The current 7 million member count is a drop of more than 1 million from the 8.4 million subscribers Consumer Reports had in 2014, according to its annual report. The group’s revenue from subscriptions and newsstand sales fell to $205.5 million in fiscal 2017, down from about $234.2 million in fiscal 2013.

In recent years, as membership and subscription revenue declined, the group cut costs, resulting in layoffs.

It now faces some formidable competitors, such as the site The Wirecutter, now owned by The New York Times, which boasts a younger readership.

The group has also suffered its share of criticism and controversy over the years.

Japanese carmaker Suzuki sued the group in 1996 over an unfavorable review of the Suzuki Samurai. The two parties settled and the case was dismissed.

Then another Japanese carmaker Isuzu filed its own lawsuit for a negative review of the Isuzu Trooper. The carmaker won the case, but a jury declined to award it any damages.

Both Isuzu and Consumer Reports claimed victory following the decision.

Around the same time, an Isuzu distributor in Puerto Rico filed a lawsuit over the same review, arguing that it had hurt sales. The case was dismissed.

The group also had to retract a report on infant car seats in 2007, after it was revealed there were problems with the test data.

Auto industry executives view the group with a mixture of respect, fear and frustration.

The group plays an important role in the auto market and it does it well, said Johan de Nysschen, a longtime auto industry executive who ran Audi, Infiniti, and most recently, Cadillac. He said he has heard from executives he has worked with in the past that somewhere around 60 percent of all luxury vehicle buyers consult the publication before finalizing their own purchases.

“Firstly, just by virtue of the impact that they have, one views them with respect,” de Nysschen said. “But I also would say, Consumer Reports is not quite the sole custodian of the body of automotive knowledge that they like to think they are, and that sometimes can create some irritation with automakers.”

In one sense, it is laudable that Consumer Reports wants to keep an arms-length distance from the automakers whose products they evaluate, de Nysschen said. However, at times, that has made it difficult for companies to explain details in their products or place things in context.

In response, Fisher said the group has an open-door policy with automakers and welcomes industry executives to its test facility and track.

As someone who has spent much of his career at higher-end brands, de Nysschen said he thought the group’s opinions were of luxury vehicles were influenced a bit too much by price.

“Luxury goods are expensive, partially because of the assumed excellence of the product, but also because of the reality of the intangible value of the brands. And I think that is an important consideration for buyers, it is what they want to buy. And I think Consumer Reports doesn’t recognize the brand aspect as much as they should.”

Fisher said de Nysschen is correct that Consumer Reports does not rate brands, which do matter to many customers. Nor, for that matter, does it rate styling, which is also important to many buyers. But he said he doesn’t think the group unfairly rates luxury automakers.
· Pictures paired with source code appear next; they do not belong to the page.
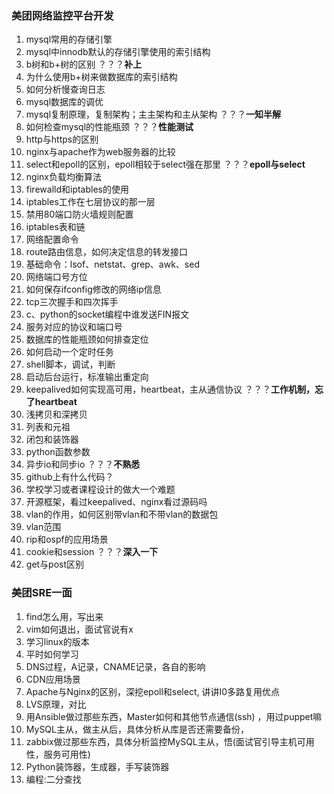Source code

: ### 美团网络监控平台开发
1.  mysql常用的存储引擎
2.  mysql中innodb默认的存储引擎使用的索引结构
3.  b树和b+树的区别   ？？？**补上**
4.  为什么使用b+树来做数据库的索引结构
5.  如何分析慢查询日志
6.  mysql数据库的调优
7.  mysql复制原理，复制架构；主主架构和主从架构    ？？？**一知半解**
7.  如何检查mysql的性能瓶颈    ？？？**性能测试**
8.  http与https的区别
9.  nginx与apache作为web服务器的比较
10. select和epoll的区别，epoll相较于select强在那里    ？？？**epoll与select**
11. nginx负载均衡算法
12. firewalld和iptables的使用
13. iptables工作在七层协议的那一层
14. 禁用80端口防火墙规则配置
15. iptables表和链
16. 网络配置命令
17. route路由信息，如何决定信息的转发接口
18. 基础命令：lsof、netstat、grep、awk、sed
19. 网络端口号方位
20. 如何保存ifconfig修改的网络ip信息
21. tcp三次握手和四次挥手
22. c、python的socket编程中谁发送FIN报文
23. 服务对应的协议和端口号
24. 数据库的性能瓶颈如何排查定位
25. 如何启动一个定时任务
26. shell脚本，调试，判断
27. 启动后台运行，标准输出重定向
28. keepalived如何实现高可用，heartbeat，主从通信协议    ？？？**工作机制，忘了heartbeat**
29. 浅拷贝和深拷贝
30. 列表和元祖
31. 闭包和装饰器
32. python函数参数
33. 异步io和同步io   ？？？**不熟悉**
34. github上有什么代码？
35. 学校学习或者课程设计的做大一个难题
36. 开源框架，看过keepalived、nginx看过源码吗
37. vlan的作用，如何区别带vlan和不带vlan的数据包
38. vlan范围
39. rip和ospf的应用场景
40. cookie和session    ？？？**深入一下**
41. get与post区别

### 美团SRE一面
1.  find怎么用，写出来
2.  vim如何退出，面试官说有x
3.  学习linux的版本
4.  平时如何学习
5.  DNS过程，A记录，CNAME记录，各自的影响
6.  CDN应用场景
7.  Apache与Nginx的区别，深挖epoll和select, 讲讲I0多路复用优点
8.  LVS原理，对比
9.  用Ansible做过那些东西，Master如何和其他节点通信(ssh) ，用过puppet嘛
10. MySQL主从，做主从后，具体分析从库是否还需要备份，
11. zabbix做过那些东西，具体分析监控MySQL主从，悟(面试官引导主机可用性，服务可用性)
12. Python装饰器，生成器，手写装饰器
13. 编程:二分查找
For example, the group has rated luxury vehicles from Audi and Genesis highly.

The group have also at times had a rocky relationship with domestic auto manufacturers.
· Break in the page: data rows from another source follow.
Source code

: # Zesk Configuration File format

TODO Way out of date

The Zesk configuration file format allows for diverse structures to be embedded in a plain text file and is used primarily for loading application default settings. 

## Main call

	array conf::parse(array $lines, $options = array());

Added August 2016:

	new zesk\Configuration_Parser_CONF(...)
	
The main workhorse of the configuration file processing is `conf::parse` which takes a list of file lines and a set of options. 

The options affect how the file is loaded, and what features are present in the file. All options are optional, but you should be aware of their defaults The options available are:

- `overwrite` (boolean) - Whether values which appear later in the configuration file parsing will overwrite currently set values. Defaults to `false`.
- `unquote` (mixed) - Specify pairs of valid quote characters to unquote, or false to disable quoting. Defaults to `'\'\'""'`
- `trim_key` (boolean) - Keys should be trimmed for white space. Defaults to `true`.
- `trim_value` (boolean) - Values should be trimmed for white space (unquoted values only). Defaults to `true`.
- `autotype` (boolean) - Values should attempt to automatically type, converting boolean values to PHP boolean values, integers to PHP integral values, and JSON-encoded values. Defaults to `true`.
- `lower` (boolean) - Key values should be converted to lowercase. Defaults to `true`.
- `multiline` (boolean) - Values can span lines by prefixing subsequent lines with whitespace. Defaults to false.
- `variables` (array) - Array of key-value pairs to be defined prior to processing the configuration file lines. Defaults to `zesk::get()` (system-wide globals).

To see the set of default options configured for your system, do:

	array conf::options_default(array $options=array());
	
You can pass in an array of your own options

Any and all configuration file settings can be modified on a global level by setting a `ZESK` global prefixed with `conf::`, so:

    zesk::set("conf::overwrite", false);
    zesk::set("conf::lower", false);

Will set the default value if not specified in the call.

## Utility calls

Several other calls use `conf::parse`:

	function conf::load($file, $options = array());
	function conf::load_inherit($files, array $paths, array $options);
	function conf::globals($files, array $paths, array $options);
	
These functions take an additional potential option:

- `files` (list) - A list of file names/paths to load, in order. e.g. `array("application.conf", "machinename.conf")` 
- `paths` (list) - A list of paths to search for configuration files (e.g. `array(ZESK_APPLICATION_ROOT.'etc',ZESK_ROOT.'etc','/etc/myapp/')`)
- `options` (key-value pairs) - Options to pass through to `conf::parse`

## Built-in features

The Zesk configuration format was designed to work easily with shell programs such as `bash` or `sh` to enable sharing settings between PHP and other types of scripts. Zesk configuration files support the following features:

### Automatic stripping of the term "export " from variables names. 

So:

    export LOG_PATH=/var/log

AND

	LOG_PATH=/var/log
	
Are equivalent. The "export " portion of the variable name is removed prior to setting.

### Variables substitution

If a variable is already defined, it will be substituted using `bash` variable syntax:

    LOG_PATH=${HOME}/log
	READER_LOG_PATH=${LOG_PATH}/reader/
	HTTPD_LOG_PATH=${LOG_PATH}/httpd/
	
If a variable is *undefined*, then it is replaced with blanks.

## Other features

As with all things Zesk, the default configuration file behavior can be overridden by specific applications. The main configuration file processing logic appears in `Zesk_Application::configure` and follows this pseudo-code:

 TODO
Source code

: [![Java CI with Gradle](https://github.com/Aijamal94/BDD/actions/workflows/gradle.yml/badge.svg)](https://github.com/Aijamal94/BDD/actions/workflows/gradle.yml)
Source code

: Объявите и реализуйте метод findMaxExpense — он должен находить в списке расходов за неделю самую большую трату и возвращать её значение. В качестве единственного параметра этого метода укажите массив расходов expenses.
“Over time some of their survey methods have been controversial, and they have at times been accused of a pro-import and anti-U.S. bias,” Lutz said. “I personally observed that 20 years ago, but I think that is no longer the case.”

In 2006, for example, then-GM executive Lori Queen blasted the publication after it gave a hard review to the Chevrolet Cobalt, prompting an apology from then-GM CEO Rick Wagoner.
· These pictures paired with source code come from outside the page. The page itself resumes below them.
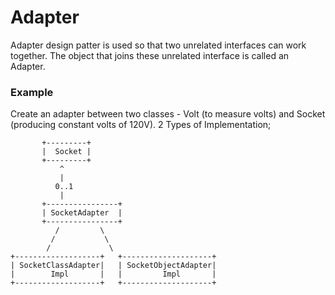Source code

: # Adapter
Adapter design patter is used so that two unrelated interfaces can work together. The object that joins these unrelated interface is called an Adapter.

### Example
Create an adapter between two classes - Volt (to measure volts) and Socket (producing constant volts of 120V).
2 Types of Implementation;

           +---------+
           |  Socket |
           +---------+
               ^
               |
              0..1
               |
           +----------------+
           | SocketAdapter  |
           +----------------+
              /         \
             /           \
            /             \
    +-------------------+   +--------------------+
    | SocketClassAdapter|   | SocketObjectAdapter|
    |        Impl       |   |         Impl       |
    +-------------------+   +--------------------+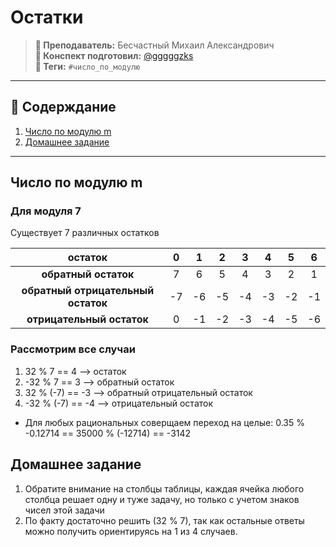 # Остатки

> **🐙 Преподаватель:** Бесчастный Михаил Александрович<br>
> **🦁 Конспект подготовил:** [@gggggzks](https://t.me/gggggzks)<br>
> **🌴 Теги:** `#число_по_модулю`<br>

---

## 📕 Содерждание
1. [Число по модулю m](#число-по-модулю-m)
2. [Домашнее задание](#домашнее-задание)

---

## Число по модулю m

### Для модуля 7
Существует 7 различных остатков

|**остаток**|0|1|2|3|4|5|6|
|:-:|:-:|:-:|:-:|:-:|:-:|:-:|:-:|
|**обратный остаток**|7|6|5|4|3|2|1|
|**обратный отрицательный остаток**|-7|-6|-5|-4|-3|-2|-1|
|**отрицательный остаток**|0|-1|-2|-3|-4|-5|-6|

### Рассмотрим все случаи

1. 32 % 7 == 4 --> остаток
2. -32 % 7 == 3 --> обратный остаток
3. 32 % (-7) == -3 --> обратный отрицательный остаток
4. -32 % (-7) == -4 --> отрицательный остаток

- Для любых рациональных соверщаем переход на целые: 0.35 % -0.12714 == 35000 % (-12714) == -3142

## Домашнее задание
1. Обратите внимание на столбцы таблицы, каждая ячейка любого столбца решает одну и туже задачу, но только с учетом знаков чисел этой задачи
2. По факту достаточно решить (32 % 7), так как остальные ответы можно получить ориентируясь на 1 из 4 случаев.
“They are the most unprofessional group of people I have ever worked with,” Queen wrote at the time in an email to trade publication Automotive News. “They are totally nonobjective and go to great extremes to paint a picture for their paid subscription readers, who primarily buy Japanese cars. They don’t consider price or price differences, they don’t consider model mix or consumer preferences, they buy the cheapest car they can find (generally) and then base their opinions on a limited sample.”

The group said in response that it simply looked at the data and determined which cars came out on top.

Consumer Reports still does have a lot of imports at the top of its lists. But in recent years, American vehicles have scored highly as well. The 2018 Chevrolet Impala received a glowing review — it’s on the group’s list of the 10 best cars of 2018. The Ford Fusion hybrid sedan also comes recommended, as do the Ford F-150 and Ram 1500 full-size pickups.

“The domestic industry has changed, tremendously,” Fisher said. Detroit used to try to compete with imports strictly on price, rather than on quality and performance, he added. But that has changed. The Big 3 have invested a lot more in improving their vehicles, and it has started to show, he said.

“It is a completely different market,” he said. “It is not just about going and picking the Japanese car, because you think that is the reliable one. You need to go look at the Koreans, you need to look at the domestics.”

When automakers have pushed back on Consumer Reports’ methods or results, the magazine has tried be as transparent as possible and explain its choices, Fisher said. Over time, many automakers have come around.

“Generally, when we find a problem, they fix it,” he said. “They listen to us and they fix it. We have seen that time and time again with multiple automakers.”